Tabalong – Kabupaten Tabalong saat ini telah memiliki lembaga pendidikan pondok pesantren sebanyak 13 buah dan Madrasah Diniyah Awaliyah 13 buah serta Taman Pendidikan Al Quran 19 buah. Kankemenag Kab. Tabalong dalam menjalankan visi dan misinya untuk membina lembaga-lembaga pendidikan yang ada di bawahnya melalui Seksi Pendidikan Diniyah dan Pondok Pesantren telah berhasil menjadikan 7 lembaga pendidikan diantaranya mengikuti program wajib belajar pendidikan dasar (Dikdas). Dimasa yang akan datang pondok pesantren diharapkan menjadi lembaga pendidikan yang modern, diminati, sehat dan teratur administrasi. Maka dari itu, Kamis (12/9) dilakukan kegiatan “Sosialisasi Dana Bantuan Operasional Sekolah (BOS) Bagi Pondok Pesantren Penyelenggara Wajar Dikdas” di gedung MUI Tabalong komplek stadion Pembataan Tanjung dan diikuti sebanyak 14 orang dan pengelola kegiatan 11 orang.Kegiatan ini bertujuan untuk meningkatkan wawasan pengetahuan sehubungan dengan peraturan perundangan yang berlaku, untuk meningkatkan pengetahuan tentang tehnis dan keterampilan dalam mempertanggungjawabkan dana bantuan operasional sekolah seperti penyelesaian buku kas umum, buku pembantu tunai, buku pajak serta untuk menjadikan data yang kuat terhadap pengelolaan dana BOS, Kakankemenag Kab. Tabalong H. Rusmadi, S.Ag. S.Pd.I dalam sambutannya mengatakan bahwa pondok pesantren selalu memodernisasi sistem pendidikannya dengan tidak hanya mengajarkan ilmu-ilmu agama saja akan tetapi juga mengajarkan mata pelajaran yang ada dalam sistem pendidikan nasional yaitu dengan masuknya pendidikan wajar dikdas.

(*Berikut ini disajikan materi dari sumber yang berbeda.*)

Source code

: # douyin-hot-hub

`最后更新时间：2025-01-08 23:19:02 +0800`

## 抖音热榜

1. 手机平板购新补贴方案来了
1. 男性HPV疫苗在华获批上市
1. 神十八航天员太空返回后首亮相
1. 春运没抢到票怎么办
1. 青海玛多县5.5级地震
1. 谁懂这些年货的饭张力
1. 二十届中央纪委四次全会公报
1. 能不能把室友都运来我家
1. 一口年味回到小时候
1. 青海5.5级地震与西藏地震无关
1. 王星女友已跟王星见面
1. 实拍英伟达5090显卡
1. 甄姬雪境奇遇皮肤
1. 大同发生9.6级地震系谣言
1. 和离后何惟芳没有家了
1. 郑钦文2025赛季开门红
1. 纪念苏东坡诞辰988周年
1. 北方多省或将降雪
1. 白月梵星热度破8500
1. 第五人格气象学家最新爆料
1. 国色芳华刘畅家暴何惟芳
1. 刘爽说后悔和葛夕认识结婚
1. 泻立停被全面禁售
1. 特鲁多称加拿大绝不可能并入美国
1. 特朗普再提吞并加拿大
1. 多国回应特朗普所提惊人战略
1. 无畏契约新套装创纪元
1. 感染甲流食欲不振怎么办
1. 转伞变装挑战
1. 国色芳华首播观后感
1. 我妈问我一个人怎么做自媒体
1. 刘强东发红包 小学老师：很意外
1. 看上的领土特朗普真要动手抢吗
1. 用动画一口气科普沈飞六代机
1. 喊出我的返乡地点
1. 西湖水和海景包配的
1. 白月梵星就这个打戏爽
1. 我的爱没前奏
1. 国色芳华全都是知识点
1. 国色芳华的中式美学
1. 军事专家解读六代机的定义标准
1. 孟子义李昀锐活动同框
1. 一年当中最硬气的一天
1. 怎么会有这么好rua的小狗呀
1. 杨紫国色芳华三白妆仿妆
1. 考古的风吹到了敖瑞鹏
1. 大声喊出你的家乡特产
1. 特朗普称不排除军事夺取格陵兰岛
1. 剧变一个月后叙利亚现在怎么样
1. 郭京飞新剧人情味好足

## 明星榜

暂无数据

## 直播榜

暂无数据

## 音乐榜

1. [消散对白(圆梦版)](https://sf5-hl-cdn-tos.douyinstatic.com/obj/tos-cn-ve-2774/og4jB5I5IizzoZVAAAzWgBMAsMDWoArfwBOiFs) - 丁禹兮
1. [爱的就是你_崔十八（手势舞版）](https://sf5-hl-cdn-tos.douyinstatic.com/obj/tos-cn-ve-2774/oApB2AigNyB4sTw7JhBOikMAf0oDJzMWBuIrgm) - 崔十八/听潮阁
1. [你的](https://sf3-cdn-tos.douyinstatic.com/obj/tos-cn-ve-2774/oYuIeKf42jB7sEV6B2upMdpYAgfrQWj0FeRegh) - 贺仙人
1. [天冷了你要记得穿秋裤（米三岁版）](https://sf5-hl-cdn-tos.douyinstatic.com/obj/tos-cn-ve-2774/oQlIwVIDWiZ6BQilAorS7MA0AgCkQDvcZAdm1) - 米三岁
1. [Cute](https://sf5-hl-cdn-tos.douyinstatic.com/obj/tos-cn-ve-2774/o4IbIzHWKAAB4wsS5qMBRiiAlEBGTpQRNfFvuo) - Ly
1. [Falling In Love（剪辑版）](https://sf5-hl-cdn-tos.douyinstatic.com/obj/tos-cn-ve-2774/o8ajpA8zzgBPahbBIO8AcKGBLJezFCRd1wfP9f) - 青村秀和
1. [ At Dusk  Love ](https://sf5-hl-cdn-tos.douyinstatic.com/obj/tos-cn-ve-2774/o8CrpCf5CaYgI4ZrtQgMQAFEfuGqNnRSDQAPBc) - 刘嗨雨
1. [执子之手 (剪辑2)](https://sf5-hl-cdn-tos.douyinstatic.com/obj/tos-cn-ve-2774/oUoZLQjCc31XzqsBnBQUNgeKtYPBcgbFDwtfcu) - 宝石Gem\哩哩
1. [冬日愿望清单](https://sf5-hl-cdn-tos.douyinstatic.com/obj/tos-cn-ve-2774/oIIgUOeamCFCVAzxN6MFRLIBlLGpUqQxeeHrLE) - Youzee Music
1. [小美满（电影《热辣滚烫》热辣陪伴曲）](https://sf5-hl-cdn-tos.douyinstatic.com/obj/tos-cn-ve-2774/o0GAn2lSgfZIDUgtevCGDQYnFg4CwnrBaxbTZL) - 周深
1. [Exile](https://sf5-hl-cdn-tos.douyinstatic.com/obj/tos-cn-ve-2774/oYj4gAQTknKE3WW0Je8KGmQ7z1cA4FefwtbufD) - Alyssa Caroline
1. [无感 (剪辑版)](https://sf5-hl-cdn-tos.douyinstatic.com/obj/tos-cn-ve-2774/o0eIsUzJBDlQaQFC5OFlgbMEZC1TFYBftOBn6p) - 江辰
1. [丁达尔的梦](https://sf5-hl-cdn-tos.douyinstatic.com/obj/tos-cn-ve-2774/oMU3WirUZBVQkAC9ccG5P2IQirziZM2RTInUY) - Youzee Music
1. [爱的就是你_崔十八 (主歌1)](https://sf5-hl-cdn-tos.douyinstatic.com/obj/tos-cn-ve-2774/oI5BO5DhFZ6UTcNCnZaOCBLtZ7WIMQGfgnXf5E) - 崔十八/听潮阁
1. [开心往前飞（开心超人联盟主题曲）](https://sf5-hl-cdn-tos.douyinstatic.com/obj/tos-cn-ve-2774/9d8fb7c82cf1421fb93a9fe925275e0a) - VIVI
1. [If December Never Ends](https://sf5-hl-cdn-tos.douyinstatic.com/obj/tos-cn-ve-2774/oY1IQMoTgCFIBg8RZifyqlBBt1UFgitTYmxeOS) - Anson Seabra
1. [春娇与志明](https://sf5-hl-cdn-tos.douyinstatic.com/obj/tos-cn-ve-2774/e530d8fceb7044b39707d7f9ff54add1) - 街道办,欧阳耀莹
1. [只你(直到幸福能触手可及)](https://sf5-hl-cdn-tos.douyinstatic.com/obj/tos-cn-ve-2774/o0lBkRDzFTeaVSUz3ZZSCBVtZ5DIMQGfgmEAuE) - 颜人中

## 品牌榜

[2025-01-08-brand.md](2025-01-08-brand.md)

Dengan sistem pendidikan seperti ini maka pondok pesantren tidak hanya dapat bertahan akan tetapi juga berkembang dan tidak pernah tertinggal oleh perkembangan zaman. Menurut Rusmadi Pondok Pesantren sebagai lembaga pendidikan mampu menyesuaikan diri dengan berbagai situasi dan kondisi. Penyesuaian diri ini adalah keikutsertaan sepenuhnya dalam arus pengembangan ilmu pengetahuan modern dan teknologi. “Kepada ustadz/guru, tenaga pengelola administrasi serta santri saya berharap dapat memberikan pengetahuan yang menambah cakrawala berpikir serta pembentukan sikap mental spiritual, bertingkah laku sesuai dengan tatakrama dan berakhlakul karimah sesuai denga kultur/budaya pesantren”, harap H. Rusmadi diakhir sambutannya. (j/s/humas/kemenagtab)

FAQ
Back to Top Halaman ini diproses dalam waktu : 0.009572 detik
Diakses dari alamat : 103.7.12.72
Jumlah pengunjung: 1602896
Lihat versi mobile
Best Viewed with Mozilla Firefox 1280X768
© Copyright Pusat Informasi dan Humas Kementerian Agama. All Rights Reserved.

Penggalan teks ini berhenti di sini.